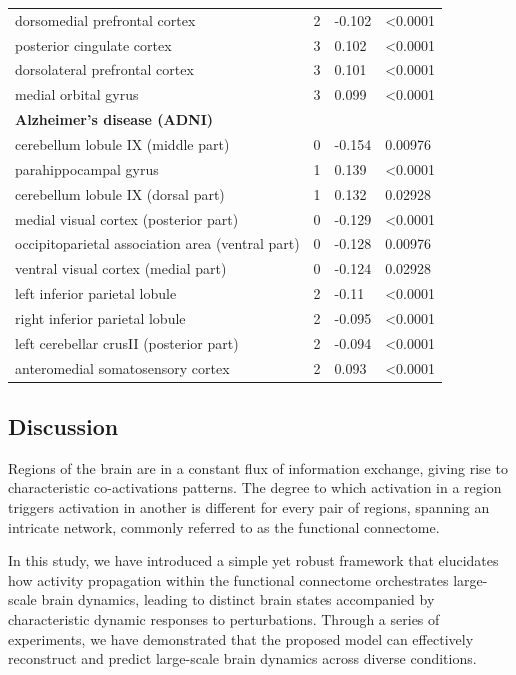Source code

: \documentclass{article}
\begin{document}
\begin{table}
\begin{tabular}{p{}p{}p{}p{}}
dorsomedial prefrontal cortex & 2 & -0.102 & \textless 0.0001 \\
posterior cingulate cortex & 3 & 0.102 & \textless 0.0001 \\
dorsolateral prefrontal cortex & 3 & 0.101 & \textless 0.0001 \\
medial orbital gyrus & 3 & 0.099 & \textless 0.0001 \\
\textbf{Alzheimer's disease (ADNI)} &  &  &  \\
cerebellum lobule IX (middle part) & 0 & -0.154 & 0.00976 \\
parahippocampal gyrus & 1 & 0.139 & \textless 0.0001 \\
cerebellum lobule IX (dorsal part) & 1 & 0.132 & 0.02928 \\
medial visual cortex (posterior part) & 0 & -0.129 & \textless 0.0001 \\
occipitoparietal association area (ventral part) & 0 & -0.128 & 0.00976 \\
ventral visual cortex (medial part) & 0 & -0.124 & 0.02928 \\
left inferior parietal lobule & 2 & -0.11 & \textless 0.0001 \\
right inferior parietal lobule & 2 & -0.095 & \textless 0.0001 \\
left cerebellar crusII (posterior part) & 2 & -0.094 & \textless 0.0001 \\
anteromedial somatosensory cortex & 2 & 0.093 & \textless 0.0001 \\
\bottomrule
\end{tabular}
\end{table}

\subsection{Discussion}\label{Discussion}

Regions of the brain are in a constant flux of information exchange, giving rise to characteristic co-activations patterns.
The degree to which activation in a region triggers activation in another is different for every pair of regions, spanning an
intricate network, commonly referred to as the functional connectome.

In this study, we have introduced a simple yet robust framework that elucidates how activity propagation within the functional connectome orchestrates large-scale brain dynamics, leading to distinct brain states accompanied by characteristic dynamic responses to perturbations.
Through a series of experiments, we have demonstrated that the proposed model can effectively reconstruct and predict large-scale brain dynamics across diverse conditions.
\end{document}
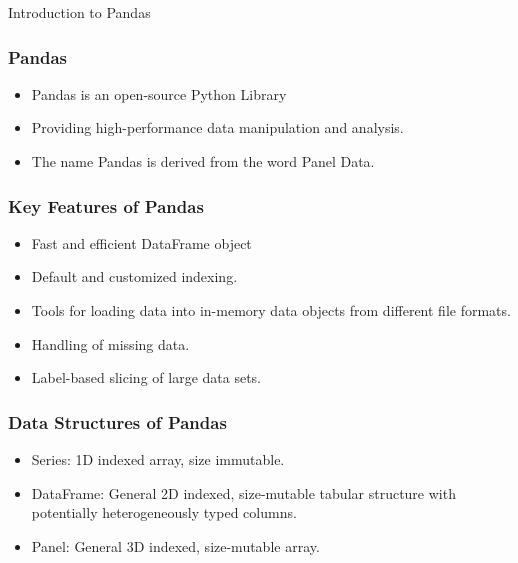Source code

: \begin{frame}
  \begin{center}
    {\Large Introduction to Pandas}
	
  \end{center}
\end{frame}

\begin{frame}[fragile]\frametitle{Pandas}
\begin{itemize}
\item Pandas is an open-source Python Library 
\item Providing high-performance data manipulation and analysis. 
\item The name Pandas is derived from the word Panel Data.
\end{itemize}
\end{frame}

\begin{frame}[fragile]\frametitle{Key Features of Pandas}
\begin{itemize}
\item Fast and efficient DataFrame object 
\item Default and customized indexing.
\item Tools for loading data into in-memory data objects from different file formats.
\item Handling of missing data.
\item Label-based slicing of large data sets.
\end{itemize}
\end{frame}


\begin{frame}[fragile]\frametitle{Data Structures of Pandas}
\begin{itemize}
\item 
    Series: 1D indexed array, size immutable.
    \item 
    DataFrame: General 2D indexed, size-mutable tabular structure with potentially heterogeneously typed columns.
    \item 
    Panel: General 3D indexed, size-mutable array.

\end{itemize}
\end{frame}

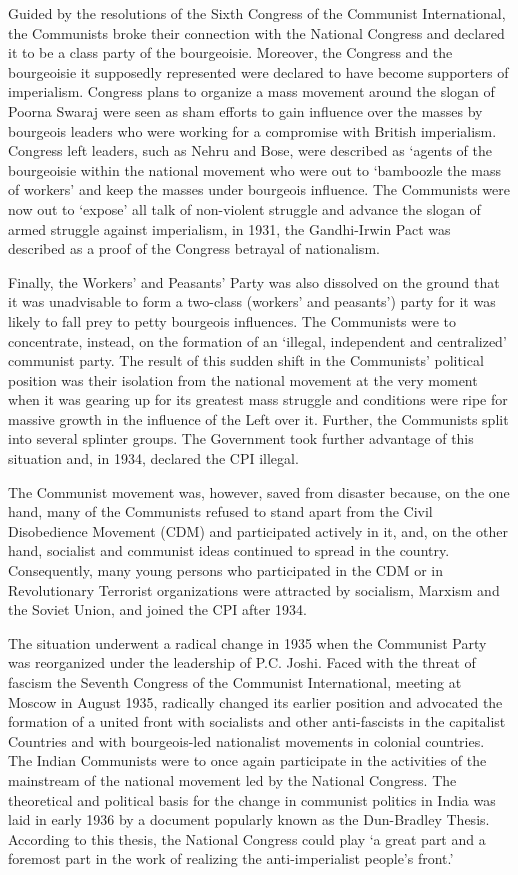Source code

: Guided by the resolutions of the Sixth Congress of the Communist International, the Communists broke their connection with the National Congress and declared it to be a class party of the bourgeoisie. Moreover, the Congress and the bourgeoisie it supposedly represented were declared to have become supporters of imperialism. Congress plans to organize a mass movement around the slogan of Poorna Swaraj were seen as sham efforts to gain influence over the masses by bourgeois leaders who were working for a compromise with British imperialism. Congress left leaders, such as Nehru and Bose, were described as `agents of the bourgeoisie within the national movement who were out to `bamboozle the mass of workers' and keep the masses under bourgeois influence. The Communists were now out to `expose' all talk of non-violent struggle and advance the slogan of armed struggle against imperialism, in 1931, the Gandhi-Irwin Pact was described as a proof of the Congress betrayal of nationalism. 

Finally, the Workers' and Peasants' Party was also dissolved on the ground that it was unadvisable to form a two-class (workers' and peasants') party for it was likely to fall prey to petty bourgeois influences. The Communists were to concentrate, instead, on the formation of an `illegal, independent and centralized' communist party. The result of this sudden shift in the Communists' political position was their isolation from the national movement at the very moment when it was gearing up for its greatest mass struggle and conditions were ripe for massive growth in the influence of the Left over it. Further, the Communists split into several splinter groups. The Government took further advantage of this situation and, in 1934, declared the CPI illegal. 

The Communist movement was, however, saved from disaster because, on the one hand, many of the Communists refused to stand apart from the Civil Disobedience Movement (CDM) and participated actively in it, and, on the other hand, socialist and communist ideas continued to spread in the country. Consequently, many young persons who participated in the CDM or in Revolutionary Terrorist organizations were attracted by socialism, Marxism and the Soviet Union, and joined the CPI after 1934. 

The situation underwent a radical change in 1935 when the Communist Party was reorganized under the leadership of P.C. Joshi. Faced with the threat of fascism the Seventh Congress of the Communist International, meeting at Moscow in August 1935, radically changed its earlier position and advocated the formation of a united front with socialists and other anti-fascists in the capitalist Countries and with bourgeois-led nationalist movements in colonial countries. The Indian Communists were to once again participate in the activities of the mainstream of the national movement led by the National Congress. The theoretical and political basis for the change in communist politics in India was laid in early 1936 by a document popularly known as the Dun-Bradley Thesis. According to this thesis, the National Congress could play `a great part and a foremost part in the work of realizing the anti-imperialist people's front.' 

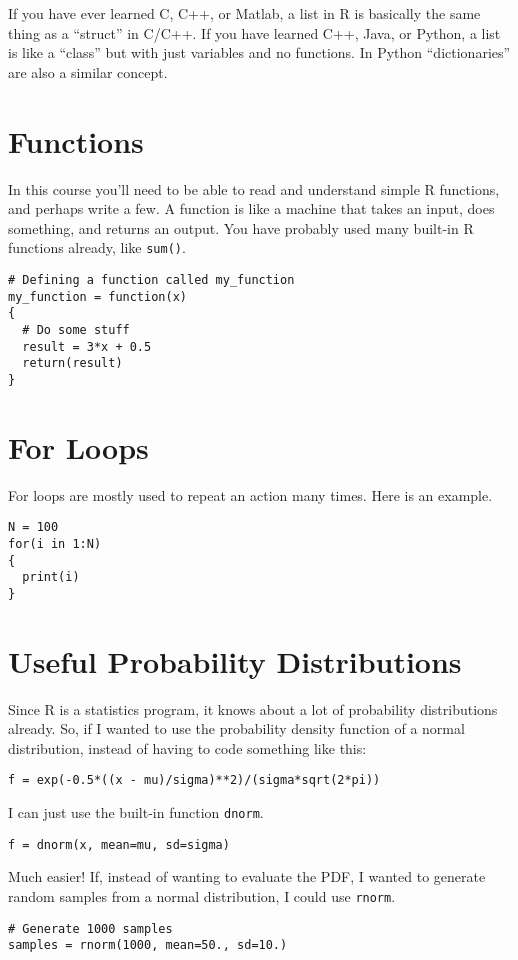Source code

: If you have ever learned C, C++, or Matlab, a list in R is basically the same thing as
a ``struct'' in C/C++. If you have learned C++, Java, or Python, a list is
like a ``class'' but with just variables and no functions. In Python ``dictionaries''
are also a similar concept.

\section{Functions}
In this course you'll need to be able to read and understand simple R
functions, and perhaps write a few. A function is like a machine that takes
an input, does something, and returns an output. You have probably used many
built-in R functions already, like {\tt sum()}.

\begin{verbatim}
# Defining a function called my_function
my_function = function(x)
{
  # Do some stuff
  result = 3*x + 0.5
  return(result)
}
\end{verbatim}


\section{For Loops}
For loops are mostly used to repeat an action many times. Here is an example.
\begin{verbatim}
N = 100
for(i in 1:N)
{
  print(i)
}
\end{verbatim}

\section{Useful Probability Distributions}
Since R is a statistics program, it knows about a lot of probability
distributions already. So, if I wanted to use the probability density function
of a normal distribution, instead of having to code something like this:
\begin{verbatim}
f = exp(-0.5*((x - mu)/sigma)**2)/(sigma*sqrt(2*pi))
\end{verbatim}
I can just use the built-in function {\tt dnorm}.
\begin{verbatim}
f = dnorm(x, mean=mu, sd=sigma)
\end{verbatim}
Much easier! If, instead of wanting to evaluate the PDF, I wanted to generate
random samples from a normal distribution, I could use {\tt rnorm}.
\begin{verbatim}
# Generate 1000 samples
samples = rnorm(1000, mean=50., sd=10.)
\end{verbatim}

-.-.-

Copy each line above exactly. Images do not belong in the copy.

Source code

: \documentclass{article}
\begin{document}
\begin{table}
\begin{tabular}{p{}p{}p{}p{}}
dorsomedial prefrontal cortex & 2 & -0.102 & \textless 0.0001 \\
posterior cingulate cortex & 3 & 0.102 & \textless 0.0001 \\
dorsolateral prefrontal cortex & 3 & 0.101 & \textless 0.0001 \\
medial orbital gyrus & 3 & 0.099 & \textless 0.0001 \\
\textbf{Alzheimer's disease (ADNI)} &  &  &  \\
cerebellum lobule IX (middle part) & 0 & -0.154 & 0.00976 \\
parahippocampal gyrus & 1 & 0.139 & \textless 0.0001 \\
cerebellum lobule IX (dorsal part) & 1 & 0.132 & 0.02928 \\
medial visual cortex (posterior part) & 0 & -0.129 & \textless 0.0001 \\
occipitoparietal association area (ventral part) & 0 & -0.128 & 0.00976 \\
ventral visual cortex (medial part) & 0 & -0.124 & 0.02928 \\
left inferior parietal lobule & 2 & -0.11 & \textless 0.0001 \\
right inferior parietal lobule & 2 & -0.095 & \textless 0.0001 \\
left cerebellar crusII (posterior part) & 2 & -0.094 & \textless 0.0001 \\
anteromedial somatosensory cortex & 2 & 0.093 & \textless 0.0001 \\
\bottomrule
\end{tabular}
\end{table}

\subsection{Discussion}\label{Discussion}

Regions of the brain are in a constant flux of information exchange, giving rise to characteristic co-activations patterns.
The degree to which activation in a region triggers activation in another is different for every pair of regions, spanning an
intricate network, commonly referred to as the functional connectome.

In this study, we have introduced a simple yet robust framework that elucidates how activity propagation within the functional connectome orchestrates large-scale brain dynamics, leading to distinct brain states accompanied by characteristic dynamic responses to perturbations.
Through a series of experiments, we have demonstrated that the proposed model can effectively reconstruct and predict large-scale brain dynamics across diverse conditions.
\end{document}
Source code

: \begin{frame}
  \begin{center}
    {\Large Introduction to Pandas}
	
  \end{center}
\end{frame}

\begin{frame}[fragile]\frametitle{Pandas}
\begin{itemize}
\item Pandas is an open-source Python Library 
\item Providing high-performance data manipulation and analysis. 
\item The name Pandas is derived from the word Panel Data.
\end{itemize}
\end{frame}

\begin{frame}[fragile]\frametitle{Key Features of Pandas}
\begin{itemize}
\item Fast and efficient DataFrame object 
\item Default and customized indexing.
\item Tools for loading data into in-memory data objects from different file formats.
\item Handling of missing data.
\item Label-based slicing of large data sets.
\end{itemize}
\end{frame}


\begin{frame}[fragile]\frametitle{Data Structures of Pandas}
\begin{itemize}
\item 
    Series: 1D indexed array, size immutable.
    \item 
    DataFrame: General 2D indexed, size-mutable tabular structure with potentially heterogeneously typed columns.
    \item 
    Panel: General 3D indexed, size-mutable array.

\end{itemize}
\end{frame}

Source code

: Guided by the resolutions of the Sixth Congress of the Communist International, the Communists broke their connection with the National Congress and declared it to be a class party of the bourgeoisie. Moreover, the Congress and the bourgeoisie it supposedly represented were declared to have become supporters of imperialism. Congress plans to organize a mass movement around the slogan of Poorna Swaraj were seen as sham efforts to gain influence over the masses by bourgeois leaders who were working for a compromise with British imperialism. Congress left leaders, such as Nehru and Bose, were described as `agents of the bourgeoisie within the national movement who were out to `bamboozle the mass of workers' and keep the masses under bourgeois influence. The Communists were now out to `expose' all talk of non-violent struggle and advance the slogan of armed struggle against imperialism, in 1931, the Gandhi-Irwin Pact was described as a proof of the Congress betrayal of nationalism. 

Finally, the Workers' and Peasants' Party was also dissolved on the ground that it was unadvisable to form a two-class (workers' and peasants') party for it was likely to fall prey to petty bourgeois influences. The Communists were to concentrate, instead, on the formation of an `illegal, independent and centralized' communist party. The result of this sudden shift in the Communists' political position was their isolation from the national movement at the very moment when it was gearing up for its greatest mass struggle and conditions were ripe for massive growth in the influence of the Left over it. Further, the Communists split into several splinter groups. The Government took further advantage of this situation and, in 1934, declared the CPI illegal. 

The Communist movement was, however, saved from disaster because, on the one hand, many of the Communists refused to stand apart from the Civil Disobedience Movement (CDM) and participated actively in it, and, on the other hand, socialist and communist ideas continued to spread in the country. Consequently, many young persons who participated in the CDM or in Revolutionary Terrorist organizations were attracted by socialism, Marxism and the Soviet Union, and joined the CPI after 1934. 

The situation underwent a radical change in 1935 when the Communist Party was reorganized under the leadership of P.C. Joshi. Faced with the threat of fascism the Seventh Congress of the Communist International, meeting at Moscow in August 1935, radically changed its earlier position and advocated the formation of a united front with socialists and other anti-fascists in the capitalist Countries and with bourgeois-led nationalist movements in colonial countries. The Indian Communists were to once again participate in the activities of the mainstream of the national movement led by the National Congress. The theoretical and political basis for the change in communist politics in India was laid in early 1936 by a document popularly known as the Dun-Bradley Thesis. According to this thesis, the National Congress could play `a great part and a foremost part in the work of realizing the anti-imperialist people's front.' 

Source code

: If you have ever learned C, C++, or Matlab, a list in R is basically the same thing as
a ``struct'' in C/C++. If you have learned C++, Java, or Python, a list is
like a ``class'' but with just variables and no functions. In Python ``dictionaries''
are also a similar concept.

\section{Functions}
In this course you'll need to be able to read and understand simple R
functions, and perhaps write a few. A function is like a machine that takes
an input, does something, and returns an output. You have probably used many
built-in R functions already, like {\tt sum()}.

\begin{verbatim}
# Defining a function called my_function
my_function = function(x)
{
  # Do some stuff
  result = 3*x + 0.5
  return(result)
}
\end{verbatim}


\section{For Loops}
For loops are mostly used to repeat an action many times. Here is an example.
\begin{verbatim}
N = 100
for(i in 1:N)
{
  print(i)
}
\end{verbatim}

\section{Useful Probability Distributions}
Since R is a statistics program, it knows about a lot of probability
distributions already. So, if I wanted to use the probability density function
of a normal distribution, instead of having to code something like this:
\begin{verbatim}
f = exp(-0.5*((x - mu)/sigma)**2)/(sigma*sqrt(2*pi))
\end{verbatim}
I can just use the built-in function {\tt dnorm}.
\begin{verbatim}
f = dnorm(x, mean=mu, sd=sigma)
\end{verbatim}
Much easier! If, instead of wanting to evaluate the PDF, I wanted to generate
random samples from a normal distribution, I could use {\tt rnorm}.
\begin{verbatim}
# Generate 1000 samples
samples = rnorm(1000, mean=50., sd=10.)
\end{verbatim}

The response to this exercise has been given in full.